Power plays, intrigue, conspiracies, mysteries, mass murders, storytelling assassins, awkward tea parties, and drug-induced confessions are just some of the delicacies we’re being offered as we head toward that final and much-dreaded stretch. Who will remain rooted, and who will inevitably be rooted out by King Sejong’s ultimatum? And, more importantly, will our hero save the girl from an enemy he can’t even find?
We’ll have to tune in next week for all of our answers… But is it so bad that I want to tune in next week for the next one hundred weeks?
SONG OF THE DAY
Kim Bum-soo – “말하지 않아도” (Even Without Speaking) from the Tree With Deep Roots soundtrack. [ Download ]
EPISODE 22 RECAP
Shim Jong-soo, Jeok-hee, and Pyung are all headed straight for So-yi. But where the other pursuers pass up the roving band of singing beggars, Pyung stops them in order to ask about the location of the missing court maidens. The song they’re singing is the one So-yi taught to them in order to circulate Hangul, and Pyung has a brief flashback to the moment when he received the order that anyone and everyone who knows the alphabet must be killed.
With that in mind, he waits until So-yi’s location is divulged before he sets to slaughtering the whole band. He’s merciless, and doesn’t even spare the woman in the group. Fortunately the leader of the roving band is saved from a horrible death due to being away at just the right time, but that also means that he’s left to witness the murder of all his friends and comrades.
Court maiden Geun-ji, who was previously drugged into revealing So-yi’s whereabouts to Jeok-hee, has made it back to the palace. She’s an emotional wreck, hardly able to even begin to tell her story – and the moment Sejong walks into the Hangul Room, it’s over. She breaks down into pitiful sobs, blaming herself for the fact that So-yi and Deok-geum might now be in danger.
Sejong wants to know how much she told them, and in a shaking voice, she says she told everything. They were looking for the Haerye, and she told them where So-yi was. No one doubts her story, and Sejong looks deeply affected as he considers all the implications this might have. Namely, So-yi. Ahh!
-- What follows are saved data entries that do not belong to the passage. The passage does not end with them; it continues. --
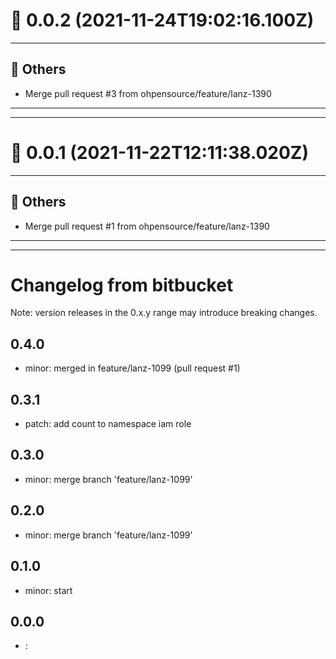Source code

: 
# :confetti_ball: 0.0.2 (2021-11-24T19:02:16.100Z)
- - -
## :newspaper: Others
* Merge pull request #3 from ohpensource/feature/lanz-1390
- - -
- - -
# :confetti_ball: 0.0.1 (2021-11-22T12:11:38.020Z)
- - -
## :newspaper: Others
* Merge pull request #1 from ohpensource/feature/lanz-1390
- - -
- - -

# Changelog from bitbucket
Note: version releases in the 0.x.y range may introduce breaking changes.

## 0.4.0

- minor: merged in feature/lanz-1099 (pull request #1)

## 0.3.1

- patch:  add count to namespace iam role

## 0.3.0

- minor: merge branch 'feature/lanz-1099'

## 0.2.0

- minor:  merge branch 'feature/lanz-1099'

## 0.1.0

- minor: start 

## 0.0.0

- : 


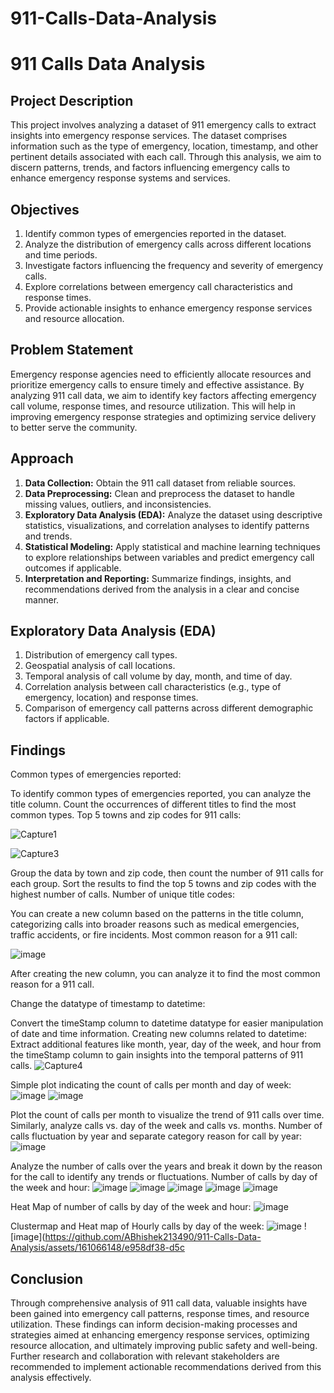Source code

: # 911-Calls-Data-Analysis

# 911 Calls Data Analysis

## Project Description
This project involves analyzing a dataset of 911 emergency calls to extract insights into emergency response services. The dataset comprises information such as the type of emergency, location, timestamp, and other pertinent details associated with each call. Through this analysis, we aim to discern patterns, trends, and factors influencing emergency calls to enhance emergency response systems and services.

## Objectives
1. Identify common types of emergencies reported in the dataset.
2. Analyze the distribution of emergency calls across different locations and time periods.
3. Investigate factors influencing the frequency and severity of emergency calls.
4. Explore correlations between emergency call characteristics and response times.
5. Provide actionable insights to enhance emergency response services and resource allocation.

## Problem Statement
Emergency response agencies need to efficiently allocate resources and prioritize emergency calls to ensure timely and effective assistance. By analyzing 911 call data, we aim to identify key factors affecting emergency call volume, response times, and resource utilization. This will help in improving emergency response strategies and optimizing service delivery to better serve the community.

## Approach
1. **Data Collection:** Obtain the 911 call dataset from reliable sources.
2. **Data Preprocessing:** Clean and preprocess the dataset to handle missing values, outliers, and inconsistencies.
3. **Exploratory Data Analysis (EDA):** Analyze the dataset using descriptive statistics, visualizations, and correlation analyses to identify patterns and trends.
4. **Statistical Modeling:** Apply statistical and machine learning techniques to explore relationships between variables and predict emergency call outcomes if applicable.
5. **Interpretation and Reporting:** Summarize findings, insights, and recommendations derived from the analysis in a clear and concise manner.

## Exploratory Data Analysis (EDA)
1. Distribution of emergency call types.
2. Geospatial analysis of call locations.
3. Temporal analysis of call volume by day, month, and time of day.
4. Correlation analysis between call characteristics (e.g., type of emergency, location) and response times.
5. Comparison of emergency call patterns across different demographic factors if applicable.

## Findings

Common types of emergencies reported:

To identify common types of emergencies reported, you can analyze the title column. Count the occurrences of different titles to find the most common types.
Top 5 towns and zip codes for 911 calls:

![Capture1](https://github.com/ABhishek213490/911-Calls-Data-Analysis/assets/161066148/2d2cd275-d85a-44ff-8f79-3df3e79bc7a8)

![Capture3](https://github.com/ABhishek213490/911-Calls-Data-Analysis/assets/161066148/4e07a731-2468-42b8-8158-d532915b504e)

Group the data by town and zip code, then count the number of 911 calls for each group. Sort the results to find the top 5 towns and zip codes with the highest number of calls.
Number of unique title codes:

You can create a new column based on the patterns in the title column, categorizing calls into broader reasons such as medical emergencies, traffic accidents, or fire incidents.
Most common reason for a 911 call:

![image](https://github.com/ABhishek213490/911-Calls-Data-Analysis/assets/161066148/57309836-1ba2-4791-9fd7-08666379f75a)


After creating the new column, you can analyze it to find the most common reason for a 911 call.

Change the datatype of timestamp to datetime:

Convert the timeStamp column to datetime datatype for easier manipulation of date and time information.
Creating new columns related to datetime:
Extract additional features like month, year, day of the week, and hour from the timeStamp column to gain insights into the temporal patterns of 911 calls.
![Capture4](https://github.com/ABhishek213490/911-Calls-Data-Analysis/assets/161066148/28c00f68-3a2e-4fcd-8cbd-b892c568b6d8)


Simple plot indicating the count of calls per month and day of week:
![image](https://github.com/ABhishek213490/911-Calls-Data-Analysis/assets/161066148/464430b9-ebda-49a5-84a2-aa2a02ef7eba)
![image](https://github.com/ABhishek213490/911-Calls-Data-Analysis/assets/161066148/5b97ae50-61b4-4788-b4e8-04ba8b12163c)



Plot the count of calls per month to visualize the trend of 911 calls over time. Similarly, analyze calls vs. day of the week and calls vs. months.
Number of calls fluctuation by year and separate category reason for call by year:
![image](https://github.com/ABhishek213490/911-Calls-Data-Analysis/assets/161066148/1e7d4c07-328b-40f9-add0-dd5b7f7fb52d)


Analyze the number of calls over the years and break it down by the reason for the call to identify any trends or fluctuations.
Number of calls by day of the week and hour:
![image](https://github.com/ABhishek213490/911-Calls-Data-Analysis/assets/161066148/ee5df551-4f74-485b-b419-fbfb09ac7756)
![image](https://github.com/ABhishek213490/911-Calls-Data-Analysis/assets/161066148/abbaa26e-2796-4d1e-8a68-6a8552fcf5c3)
![image](https://github.com/ABhishek213490/911-Calls-Data-Analysis/assets/161066148/c702af2f-ac12-4bbf-a8aa-4a9d8c64526d)
![image](https://github.com/ABhishek213490/911-Calls-Data-Analysis/assets/161066148/0b8e8f45-aeb2-43ec-8001-7ed93aae5698)
![image](https://github.com/ABhishek213490/911-Calls-Data-Analysis/assets/161066148/2b4e621b-9e05-437d-801d-f09eb454d082)


Heat Map of number of calls by day of the week and hour:
![image](https://github.com/ABhishek213490/911-Calls-Data-Analysis/assets/161066148/b4f154a2-49df-44a1-b049-537ca267bfc8)


Clustermap and Heat map of Hourly calls by day of the week:
![image](https://github.com/ABhishek213490/911-Calls-Data-Analysis/assets/161066148/190af5ff-7264-4658-bcf5-b5a71e78c0b6)
![image](https://github.com/ABhishek213490/911-Calls-Data-Analysis/assets/161066148/e958df38-d5c


## Conclusion
Through comprehensive analysis of 911 call data, valuable insights have been gained into emergency call patterns, response times, and resource utilization. These findings can inform decision-making processes and strategies aimed at enhancing emergency response services, optimizing resource allocation, and ultimately improving public safety and well-being. Further research and collaboration with relevant stakeholders are recommended to implement actionable recommendations derived from this analysis effectively.

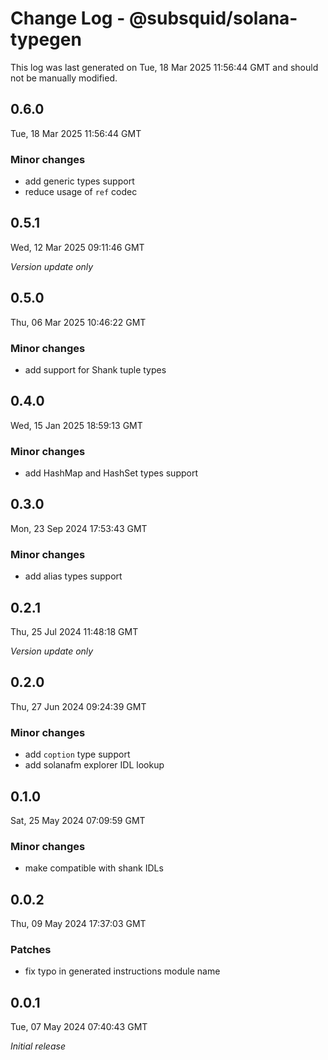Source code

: # Change Log - @subsquid/solana-typegen

This log was last generated on Tue, 18 Mar 2025 11:56:44 GMT and should not be manually modified.

## 0.6.0
Tue, 18 Mar 2025 11:56:44 GMT

### Minor changes

- add generic types support
- reduce usage of `ref` codec

## 0.5.1
Wed, 12 Mar 2025 09:11:46 GMT

_Version update only_

## 0.5.0
Thu, 06 Mar 2025 10:46:22 GMT

### Minor changes

- add support for Shank tuple types

## 0.4.0
Wed, 15 Jan 2025 18:59:13 GMT

### Minor changes

- add HashMap and HashSet types support

## 0.3.0
Mon, 23 Sep 2024 17:53:43 GMT

### Minor changes

- add alias types support

## 0.2.1
Thu, 25 Jul 2024 11:48:18 GMT

_Version update only_

## 0.2.0
Thu, 27 Jun 2024 09:24:39 GMT

### Minor changes

- add `coption` type support
- add solanafm explorer IDL lookup

## 0.1.0
Sat, 25 May 2024 07:09:59 GMT

### Minor changes

- make compatible with shank IDLs

## 0.0.2
Thu, 09 May 2024 17:37:03 GMT

### Patches

- fix typo in generated instructions module name

## 0.0.1
Tue, 07 May 2024 07:40:43 GMT

_Initial release_

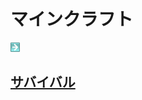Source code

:# マインクラフト

<html>
	<body>
		<img src="A301821D-EDD4-4194-96DB-E244DD3B5B57.gif" alt="">
		<a href="/surviviurl/"><h2>サバイバル</h2></a>
	</body>
</html>
		
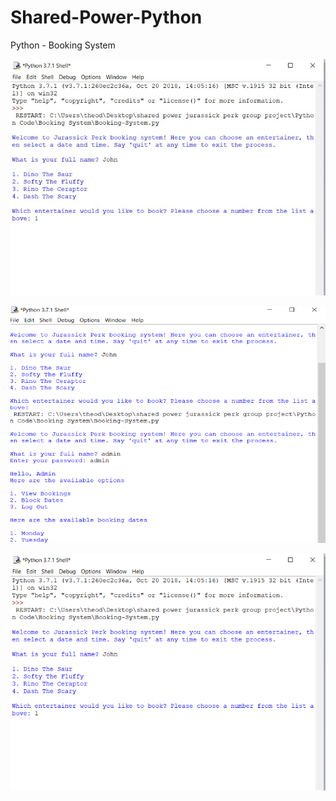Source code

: # Shared-Power-Python
Python - Booking System


![alt text](https://github.com/ionutcosminmarcoci/Shared-Power-Python/blob/main/Picture1.jpg?raw=true)

![alt text](https://github.com/ionutcosminmarcoci/Shared-Power-Python/blob/main/Picture2.png?raw=true)


![alt text](https://github.com/ionutcosminmarcoci/Shared-Power-Python/blob/main/Picture3.png?raw=true)

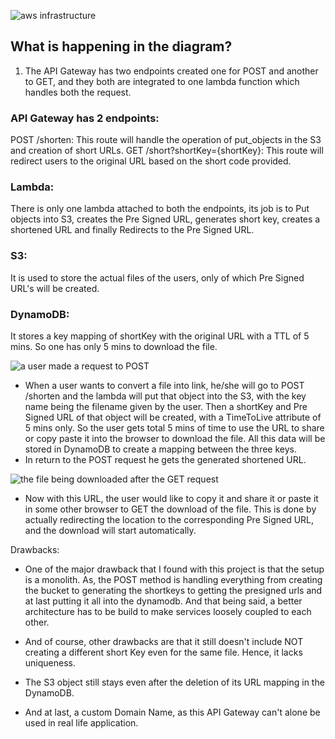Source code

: ![aws infrastructure](https://github.com/user-attachments/assets/b9fc9d76-3abc-4a1e-b269-a8a75e05acb7)

## What is happening in the diagram?
1. The API Gateway has two endpoints created one for POST and another to GET, and they both are integrated to one lambda function which handles both the request.

### API Gateway has 2 endpoints:
POST /shorten: This route will handle the operation of put_objects in the S3 and creation of short URLs.
GET /short?shortKey={shortKey}: This route will redirect users to the original URL based on the short code provided.
### Lambda: 
There is only one lambda attached to both the endpoints, its job is to  Put objects into S3, creates the Pre Signed URL, generates short key, creates a shortened URL and finally Redirects to the Pre Signed URL.
### S3: 
It is used to store the actual files of the users, only of which Pre Signed URL's will be created.
### DynamoDB: 
It stores a key mapping of shortKey with the original URL with a TTL of 5 mins. So one has only 5 mins to download the file.

![a user made a request to POST](https://github.com/user-attachments/assets/bd78aa2c-ee5e-4c80-87d6-455c2ba7576a)
- When a user wants to convert a file into link, he/she will go to POST /shorten and the lambda will put that object into the S3, with the key name being the filename given by the user.
Then a shortKey and Pre Signed URL of that object will be created, with a TimeToLive attribute of 5 mins only. So the user gets total 5 mins of time to use the URL to share or copy paste it into the browser to download the file. All this data will be stored in DynamoDB to create a mapping between the three keys.
- In return to the POST request he gets the generated shortened URL.


![the file being downloaded after the GET request](https://github.com/user-attachments/assets/8d379887-00af-4db4-b744-152a9a8dbc56)
- Now with this URL, the user would like to copy it and share it or paste it in some other browser to GET the download of the file.
This is done by actually redirecting the location to the corresponding Pre Signed URL, and the download will start automatically.

Drawbacks:
* One of the major drawback that I found with this project is that the setup is a monolith. As, the POST method is handling everything from creating the bucket to generating the shortkeys to getting the presigned urls and at last putting it all into the dynamodb.
And that being said, a better architecture has to be build to make services loosely coupled to each other.

* And of course, other drawbacks are that it still doesn't include NOT creating a different short Key even for the same file. Hence, it lacks uniqueness.

* The S3 object still stays even after the deletion of its URL mapping in the DynamoDB.

* And at last, a custom Domain Name, as this API Gateway can't alone be used in real life application.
So-yi and Deok-geum have been preparing taffy as incentive to get children to sing the Hangul Song, both of them completely unaware that any danger is headed their way. And though it seemed like Shim Jong-soo and Jeok-hee had a head start over Pyung, he’s the one who makes it to So-yi’s house first. When she goes outside expecting to see her orabeoni, it’s Pyung that’s waiting there instead. Uh oh. Oh no.
Shim Jong-soo and Jeok-hee arrive at So-yi’s house after having found their own ways separately. There’s signs of a scuffle, but no court maidens. A woman passing by is swiftly interrogated by both of them for anything she knows, and the unlikely duo comes to the conclusion that Pyung is the one who spirited away So-yi and Deok-geum before they arrived. Both Shim Jong-soo and Jeok-hee decide that, for the moment at least, they might as well work together since they’re after the same thing (the Haerye).
We find Pyung back in the town, alone. He comes across the group of children commissioned by So-yi to sing the Hangul Song and… oh no. They cut away from this scene, but does that mean Pyung is so ruthless that he’d kill all those kids?!
Both Sejong and Jung Ki-joon are trying to figure out exactly what has gone on in their respective camps. Jung Ki-joon is having to deal with betrayal, as news comes from Pyung that Shim Jong-soo has turned on them and that he even attempted to steal their court ladies (hey, they captured them first).
I kind of love that Sejong has made the Joseon approximation of a graph in order to make sense of the story Geun-ji told him. What Team Sejong has come away with is that Pyung showed up, then Shim Jong-soo showed up and fought with Pyung, and in the middle of all of that, a woman from Ming came and captured Geun-ji, acting under orders from Lee Shin-juk. At least Sejong is able to tell that all three of those parties must be working separately from each other, but even he’s wondering why everything is getting so tangled.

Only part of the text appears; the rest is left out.